Ryan R F, Hancock J P, McDonald J J, Hornsby P J
Department of Cell and Molecular Biology, Medical College of Georgia, Augusta 30912.
Exp Cell Res. 1989 Jan;180(1):36-48. doi: 10.1016/0014-4827(89)90210-3.
When grown for long periods in culture, bovine adrenocortical cells lose the expression of a differentiated function gene, steroid 17 alpha-hydroxylase. Previously, we documented a decline in 17 alpha-hydroxylase mRNA with increasing culture passage level after induction with cyclic AMP (P. J. Hornsby et al., 1987, Proc. Natl. Acad. Sci. USA 84, 1580). We used in situ hybridization to investigate the loss of expression of this gene during cellular senescence at an individual cell level. In primary cultures, cells were uniformly positive for hybridization with cDNA for 17 alpha-hydroxylase after cyclic AMP induction. After two passages, cultures comprised a mixture of hybridizing and nonhybridizing cells. Cells appeared either to hybridize at a level comparable to that in primary cultures or to be nonhybridizing. When in situ hybridization was combined with immunofluorescence, cells positive for immunofluorescence were also positive for hybridization. Senescing mass cultures showed decreasing numbers of positive cells, and after 30 passages cultures comprised entirely nonhybridizing cells. Thus, the previously observed decline in overall 17 alpha-hydroxylase mRNA levels results from a decline in the fraction of expressing cells in the culture, and the rate of loss of expressing cells is in agreement with the rate of loss of total 17 alpha-hydroxylase mRNA. Primary clones, even when isolated at an early stage of clonal expansion, had mixtures of subclones of hybridizing and nonhybridizing cells. On recloning, hybridizing subclones usually produced uniformly nonhybridizing sub-subclones. Some subclones within primary clones had a morphology associated with replicative senescence (flattened cells with sparse intercellular contacts), yet had high numbers of hybridizing cells. We conclude that, in both mass and clonal populations, cells initially expressing 17 alpha-hydroxylase rapidly give rise to clones of nonexpressing cells. Such cells are continually derived by a stochastic process from cells originally expressing the gene.

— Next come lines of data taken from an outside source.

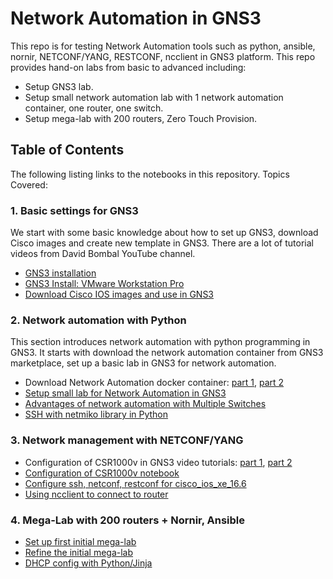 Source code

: # Network Automation in GNS3
This repo is for testing Network Automation tools such as python, ansible, nornir,
NETCONF/YANG, RESTCONF, ncclient in GNS3 platform. This repo provides hand-on labs 
from basic to advanced including:
- Setup GNS3 lab.
- Setup small network automation lab with 1 network automation container, one router, one switch.
- Setup mega-lab with 200 routers, Zero Touch Provision.
 
 ## Table of Contents
The following listing links to the notebooks in this repository. Topics Covered:
### 1. Basic settings for GNS3
We start with some basic knowledge about how to set up GNS3, download
Cisco images and create new template in GNS3. There are a lot of 
tutorial videos from David Bombal YouTube channel.
- <a href="https://www.youtube.com/watch?v=Ibe3hgP8gCA" target="_blank">GNS3 installation</a> 
- <a href="https://www.youtube.com/watch?v=A0DEnMi09LY" target="_blank">GNS3 Install: VMware Workstation Pro</a>
- <a href="https://www.youtube.com/watch?v=jhh2_PP9JLU&t=639s" target="_blank">Download Cisco IOS images and use in GNS3</a>

### 2. Network automation with Python
This section introduces network automation with python programming
in GNS3. It starts with download the network automation container
from GNS3 marketplace, set up a basic lab in GNS3 for network 
automation.
- Download Network Automation docker container: [part 1](https://www.youtube.com/watch?v=qsXDZTPnlro), 
[part 2](https://www.youtube.com/watch?v=_iuz6x2vBSw&t=24s)
- [Setup small lab for Network Automation in GNS3](https://nbviewer.jupyter.org/github/kimdoanh89/Network-Automation-in-GNS3/blob/master/docs/INE-Python-Network-Automation/01_Lab_setup.ipynb)
- [Advantages of network automation with Multiple Switches](https://nbviewer.jupyter.org/github/kimdoanh89/Network-Automation-in-GNS3/blob/master/docs/INE-Python-Network-Automation/02_advantages_of_network_automation.ipynb)
- [SSH with netmiko library in Python](https://nbviewer.jupyter.org/github/kimdoanh89/Network-Automation-in-GNS3/blob/master/docs/INE-Python-Network-Automation/03_SSH_with_netmiko.ipynb)

### 3. Network management with NETCONF/YANG
- Configuration of CSR1000v in GNS3 video tutorials: [part 1](https://www.youtube.com/watch?v=5yypbiX1vlI),
[part 2](https://www.youtube.com/watch?v=xdIHNe2XXvM)
- [Configuration of CSR1000v notebook](https://nbviewer.jupyter.org/github/kimdoanh89/Network-Automation-in-GNS3/blob/master/docs/Network-Management-Netconf/00_csr1000v_in_gns3.ipynb)
- [Configure ssh, netconf, restconf for cisco_ios_xe_16.6](https://nbviewer.jupyter.org/github/kimdoanh89/Network-Automation-in-GNS3/blob/master/docs/COMET/00_configure_ssh_netconf_restconf_cisco_ios_16.6.ipynb)
- [Using ncclient to connect to router](https://nbviewer.jupyter.org/github/kimdoanh89/Network-Automation-in-GNS3/blob/master/docs/Network-Management-Netconf/00_build_topology.ipynb)
 
 
### 4. Mega-Lab with 200 routers + Nornir, Ansible
- [Set up first initial mega-lab](https://nbviewer.jupyter.org/github/kimdoanh89/Network-Automation-in-GNS3/blob/master/docs/MEGA-LAB/00_lab_setup_initial.ipynb)
- [Refine the initial mega-lab](https://nbviewer.jupyter.org/github/kimdoanh89/Network-Automation-in-GNS3/blob/master/docs/MEGA-LAB/01_lab_setup_refined.ipynb)
- [DHCP config with Python/Jinja](https://nbviewer.jupyter.org/github/kimdoanh89/Network-Automation-in-GNS3/blob/master/docs/MEGA-LAB/02_DHCP_config_with_python_jinja.ipynb)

在培养物中长时间生长时,牛肾上腺皮质细胞会失去一种分化功能基因——类固醇17α-羟化酶的表达。此前,我们记录了用环磷酸腺苷诱导后,随着培养传代水平的增加,17α-羟化酶mRNA水平下降(P. J. 霍恩斯比等人,1987年,《美国国家科学院院刊》84卷,第1580页)。我们使用原位杂交技术在单个细胞水平上研究细胞衰老过程中该基因表达的丧失情况。在原代培养中,用环磷酸腺苷诱导后,细胞与17α-羟化酶的cDNA杂交均呈阳性。传代两次后,培养物中包含杂交细胞和非杂交细胞的混合物。细胞要么以与原代培养相当的水平杂交,要么不杂交。当原位杂交与免疫荧光结合时,免疫荧光阳性的细胞杂交也呈阳性。衰老的大规模培养物中阳性细胞数量减少,传代30次后,培养物完全由非杂交细胞组成。因此,之前观察到的总体17α-羟化酶mRNA水平下降是由于培养物中表达细胞比例的下降,且表达细胞的丧失速率与总17α-羟化酶mRNA的丧失速率一致。原代克隆,即使在克隆扩增的早期阶段分离,也有杂交和非杂交细胞亚克隆的混合物。再次克隆时,杂交亚克隆通常产生均匀的非杂交亚亚克隆。原代克隆中的一些亚克隆具有与复制性衰老相关的形态(细胞扁平,细胞间接触稀疏),但杂交细胞数量较多。我们得出结论,在大规模和克隆群体中,最初表达17α-羟化酶的细胞会迅速产生不表达细胞的克隆。此类细胞不断地通过随机过程从最初表达该基因的细胞中产生。